- Exercise
Among the entries below, please show each line that carries the word "caption".

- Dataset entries
......
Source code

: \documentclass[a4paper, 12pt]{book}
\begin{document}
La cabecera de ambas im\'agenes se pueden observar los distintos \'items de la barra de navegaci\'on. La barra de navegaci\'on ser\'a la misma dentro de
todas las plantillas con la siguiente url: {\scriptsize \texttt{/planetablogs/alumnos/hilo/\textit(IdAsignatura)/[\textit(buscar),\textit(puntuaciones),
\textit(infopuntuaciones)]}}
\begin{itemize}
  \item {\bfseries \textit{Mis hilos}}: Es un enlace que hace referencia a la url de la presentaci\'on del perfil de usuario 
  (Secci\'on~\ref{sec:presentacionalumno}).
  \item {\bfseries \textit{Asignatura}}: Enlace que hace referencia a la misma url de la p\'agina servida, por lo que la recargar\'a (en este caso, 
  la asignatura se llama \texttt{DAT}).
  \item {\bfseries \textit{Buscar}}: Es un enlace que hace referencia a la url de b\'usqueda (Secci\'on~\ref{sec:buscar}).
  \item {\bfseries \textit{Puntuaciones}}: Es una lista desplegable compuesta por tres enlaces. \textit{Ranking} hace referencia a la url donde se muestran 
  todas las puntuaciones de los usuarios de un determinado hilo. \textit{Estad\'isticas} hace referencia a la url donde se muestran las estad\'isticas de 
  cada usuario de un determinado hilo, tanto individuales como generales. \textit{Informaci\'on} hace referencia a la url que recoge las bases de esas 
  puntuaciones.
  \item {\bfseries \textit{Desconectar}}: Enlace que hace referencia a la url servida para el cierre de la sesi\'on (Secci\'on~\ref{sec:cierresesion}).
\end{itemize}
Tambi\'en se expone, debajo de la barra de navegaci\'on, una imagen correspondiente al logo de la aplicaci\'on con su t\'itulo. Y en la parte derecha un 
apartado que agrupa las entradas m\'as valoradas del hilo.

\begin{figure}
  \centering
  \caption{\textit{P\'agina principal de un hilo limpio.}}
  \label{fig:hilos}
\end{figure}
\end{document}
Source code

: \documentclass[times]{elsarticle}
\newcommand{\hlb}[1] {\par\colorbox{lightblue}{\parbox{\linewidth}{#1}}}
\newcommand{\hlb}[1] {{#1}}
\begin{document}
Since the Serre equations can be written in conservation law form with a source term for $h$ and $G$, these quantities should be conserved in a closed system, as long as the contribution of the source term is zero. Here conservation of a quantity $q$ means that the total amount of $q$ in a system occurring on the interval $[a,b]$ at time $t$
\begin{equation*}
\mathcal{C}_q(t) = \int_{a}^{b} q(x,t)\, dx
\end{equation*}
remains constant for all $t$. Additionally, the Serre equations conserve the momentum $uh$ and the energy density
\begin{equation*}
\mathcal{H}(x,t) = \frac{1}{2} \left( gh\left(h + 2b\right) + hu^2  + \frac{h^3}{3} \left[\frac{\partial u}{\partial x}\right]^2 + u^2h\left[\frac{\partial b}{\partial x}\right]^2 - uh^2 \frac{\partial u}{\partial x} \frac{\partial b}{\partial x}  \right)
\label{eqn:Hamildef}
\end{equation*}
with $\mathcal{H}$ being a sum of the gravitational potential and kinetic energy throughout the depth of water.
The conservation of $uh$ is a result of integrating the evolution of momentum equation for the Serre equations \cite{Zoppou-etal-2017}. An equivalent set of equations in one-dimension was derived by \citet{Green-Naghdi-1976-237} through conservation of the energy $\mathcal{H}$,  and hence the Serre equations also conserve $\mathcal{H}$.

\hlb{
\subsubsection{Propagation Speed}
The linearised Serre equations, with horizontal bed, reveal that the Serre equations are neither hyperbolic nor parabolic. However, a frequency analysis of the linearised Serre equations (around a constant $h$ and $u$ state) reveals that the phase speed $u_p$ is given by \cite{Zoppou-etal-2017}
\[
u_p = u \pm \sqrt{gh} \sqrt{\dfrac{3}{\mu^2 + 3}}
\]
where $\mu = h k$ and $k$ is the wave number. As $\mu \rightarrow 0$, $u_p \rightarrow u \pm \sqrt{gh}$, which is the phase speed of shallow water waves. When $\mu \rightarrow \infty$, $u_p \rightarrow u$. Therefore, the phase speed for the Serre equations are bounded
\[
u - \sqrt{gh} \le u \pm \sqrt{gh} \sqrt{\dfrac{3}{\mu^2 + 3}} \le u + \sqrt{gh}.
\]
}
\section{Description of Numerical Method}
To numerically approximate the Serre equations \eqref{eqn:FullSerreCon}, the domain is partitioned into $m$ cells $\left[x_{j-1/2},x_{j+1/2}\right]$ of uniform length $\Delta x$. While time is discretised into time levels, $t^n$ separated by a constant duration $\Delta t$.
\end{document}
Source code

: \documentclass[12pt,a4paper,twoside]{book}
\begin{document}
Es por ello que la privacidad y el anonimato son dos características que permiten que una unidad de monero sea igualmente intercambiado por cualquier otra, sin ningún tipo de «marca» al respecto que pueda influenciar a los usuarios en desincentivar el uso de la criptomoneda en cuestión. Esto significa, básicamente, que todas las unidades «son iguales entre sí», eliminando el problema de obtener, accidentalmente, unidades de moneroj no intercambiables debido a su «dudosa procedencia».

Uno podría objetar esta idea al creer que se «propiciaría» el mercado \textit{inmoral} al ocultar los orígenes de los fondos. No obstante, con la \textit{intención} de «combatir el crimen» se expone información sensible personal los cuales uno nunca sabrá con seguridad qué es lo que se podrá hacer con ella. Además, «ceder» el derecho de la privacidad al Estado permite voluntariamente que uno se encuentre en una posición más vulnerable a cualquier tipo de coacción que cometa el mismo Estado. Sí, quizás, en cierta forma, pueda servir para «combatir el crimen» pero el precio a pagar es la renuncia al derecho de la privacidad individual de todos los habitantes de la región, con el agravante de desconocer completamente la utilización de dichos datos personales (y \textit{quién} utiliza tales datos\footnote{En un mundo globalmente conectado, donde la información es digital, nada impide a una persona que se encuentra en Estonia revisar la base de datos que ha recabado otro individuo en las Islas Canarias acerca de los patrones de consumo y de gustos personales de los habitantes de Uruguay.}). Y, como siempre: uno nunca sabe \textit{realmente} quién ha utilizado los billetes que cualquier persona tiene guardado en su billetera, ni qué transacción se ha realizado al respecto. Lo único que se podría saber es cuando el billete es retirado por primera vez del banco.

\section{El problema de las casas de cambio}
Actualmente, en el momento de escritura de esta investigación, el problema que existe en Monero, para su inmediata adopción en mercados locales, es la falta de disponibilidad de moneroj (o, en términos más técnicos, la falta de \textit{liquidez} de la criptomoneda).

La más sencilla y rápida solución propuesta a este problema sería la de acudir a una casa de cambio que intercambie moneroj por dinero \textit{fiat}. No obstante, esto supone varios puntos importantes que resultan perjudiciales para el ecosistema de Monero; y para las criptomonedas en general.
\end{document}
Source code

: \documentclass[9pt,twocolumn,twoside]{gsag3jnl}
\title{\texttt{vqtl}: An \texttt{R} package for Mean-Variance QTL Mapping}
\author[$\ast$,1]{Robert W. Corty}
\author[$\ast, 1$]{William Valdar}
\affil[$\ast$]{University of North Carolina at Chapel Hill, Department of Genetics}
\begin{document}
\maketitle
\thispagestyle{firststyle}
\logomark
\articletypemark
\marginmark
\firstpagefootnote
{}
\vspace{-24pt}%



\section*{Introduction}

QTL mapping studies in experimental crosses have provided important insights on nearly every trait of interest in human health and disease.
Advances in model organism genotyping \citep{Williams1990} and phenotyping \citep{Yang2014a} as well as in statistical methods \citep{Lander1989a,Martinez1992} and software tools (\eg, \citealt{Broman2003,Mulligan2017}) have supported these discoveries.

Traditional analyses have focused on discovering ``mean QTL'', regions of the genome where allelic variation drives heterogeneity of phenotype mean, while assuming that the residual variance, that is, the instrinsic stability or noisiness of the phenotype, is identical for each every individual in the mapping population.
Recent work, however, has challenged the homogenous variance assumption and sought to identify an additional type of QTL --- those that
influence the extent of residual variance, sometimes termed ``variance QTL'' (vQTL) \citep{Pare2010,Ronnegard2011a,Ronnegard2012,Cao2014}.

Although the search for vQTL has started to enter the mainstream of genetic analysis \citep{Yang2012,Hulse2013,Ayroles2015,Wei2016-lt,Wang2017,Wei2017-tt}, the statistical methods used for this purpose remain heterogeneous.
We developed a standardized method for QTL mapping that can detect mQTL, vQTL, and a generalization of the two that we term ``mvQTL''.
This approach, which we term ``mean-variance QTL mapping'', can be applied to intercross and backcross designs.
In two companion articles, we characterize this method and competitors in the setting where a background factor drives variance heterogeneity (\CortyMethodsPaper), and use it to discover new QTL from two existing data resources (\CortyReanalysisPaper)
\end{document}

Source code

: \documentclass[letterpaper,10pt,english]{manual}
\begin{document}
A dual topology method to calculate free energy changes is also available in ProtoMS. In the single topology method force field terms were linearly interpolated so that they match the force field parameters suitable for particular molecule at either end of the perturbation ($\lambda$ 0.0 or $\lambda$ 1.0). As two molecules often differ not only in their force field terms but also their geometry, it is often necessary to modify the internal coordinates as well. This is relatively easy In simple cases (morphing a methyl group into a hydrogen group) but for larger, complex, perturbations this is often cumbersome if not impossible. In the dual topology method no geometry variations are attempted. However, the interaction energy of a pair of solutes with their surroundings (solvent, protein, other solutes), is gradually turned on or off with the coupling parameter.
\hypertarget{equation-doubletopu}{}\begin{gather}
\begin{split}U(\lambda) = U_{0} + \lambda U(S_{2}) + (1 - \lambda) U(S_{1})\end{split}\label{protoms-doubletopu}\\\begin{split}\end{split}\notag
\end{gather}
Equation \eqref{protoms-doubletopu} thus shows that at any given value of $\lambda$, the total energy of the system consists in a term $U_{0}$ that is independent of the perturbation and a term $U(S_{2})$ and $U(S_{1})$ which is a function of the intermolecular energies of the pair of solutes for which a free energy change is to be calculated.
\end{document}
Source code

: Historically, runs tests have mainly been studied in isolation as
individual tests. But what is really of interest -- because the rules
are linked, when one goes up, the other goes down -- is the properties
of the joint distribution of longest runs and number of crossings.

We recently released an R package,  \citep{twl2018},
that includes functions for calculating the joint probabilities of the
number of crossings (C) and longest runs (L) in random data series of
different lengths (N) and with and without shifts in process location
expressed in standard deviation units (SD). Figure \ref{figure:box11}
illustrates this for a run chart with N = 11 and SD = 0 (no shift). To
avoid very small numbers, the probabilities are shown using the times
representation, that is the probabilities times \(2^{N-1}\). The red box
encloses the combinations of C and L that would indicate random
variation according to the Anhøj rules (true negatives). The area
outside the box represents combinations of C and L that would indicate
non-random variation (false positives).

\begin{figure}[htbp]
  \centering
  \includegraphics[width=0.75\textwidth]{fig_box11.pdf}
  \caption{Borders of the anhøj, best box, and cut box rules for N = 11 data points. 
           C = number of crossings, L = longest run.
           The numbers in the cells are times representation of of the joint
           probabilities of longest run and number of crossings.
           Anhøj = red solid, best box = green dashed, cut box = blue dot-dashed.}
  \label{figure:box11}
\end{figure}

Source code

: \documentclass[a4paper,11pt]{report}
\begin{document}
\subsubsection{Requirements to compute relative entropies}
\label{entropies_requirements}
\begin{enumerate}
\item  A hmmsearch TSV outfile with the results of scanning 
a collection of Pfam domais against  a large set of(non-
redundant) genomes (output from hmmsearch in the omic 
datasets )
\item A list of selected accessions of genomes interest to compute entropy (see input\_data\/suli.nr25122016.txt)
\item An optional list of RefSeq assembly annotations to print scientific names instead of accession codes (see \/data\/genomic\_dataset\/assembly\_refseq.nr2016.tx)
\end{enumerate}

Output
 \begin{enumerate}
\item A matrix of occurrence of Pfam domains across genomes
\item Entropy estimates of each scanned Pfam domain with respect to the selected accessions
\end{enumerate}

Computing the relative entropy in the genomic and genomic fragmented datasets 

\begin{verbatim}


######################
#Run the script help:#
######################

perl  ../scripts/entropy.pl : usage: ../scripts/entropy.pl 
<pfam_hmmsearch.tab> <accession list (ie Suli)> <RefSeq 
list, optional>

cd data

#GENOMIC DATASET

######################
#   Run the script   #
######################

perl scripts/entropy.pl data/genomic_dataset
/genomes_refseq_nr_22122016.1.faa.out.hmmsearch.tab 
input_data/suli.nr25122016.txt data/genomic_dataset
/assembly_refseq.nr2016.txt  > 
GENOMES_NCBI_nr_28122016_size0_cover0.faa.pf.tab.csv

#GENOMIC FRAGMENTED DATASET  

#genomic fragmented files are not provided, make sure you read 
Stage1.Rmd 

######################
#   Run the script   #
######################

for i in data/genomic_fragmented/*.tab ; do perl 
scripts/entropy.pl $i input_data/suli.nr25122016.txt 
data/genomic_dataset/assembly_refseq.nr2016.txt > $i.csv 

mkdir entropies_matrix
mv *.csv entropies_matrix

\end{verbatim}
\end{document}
......
- Answer section
  \caption{\textit{P\'agina principal de un hilo limpio.}}
  \caption{Borders of the anhøj, best box, and cut box rules for N = 11 data points. 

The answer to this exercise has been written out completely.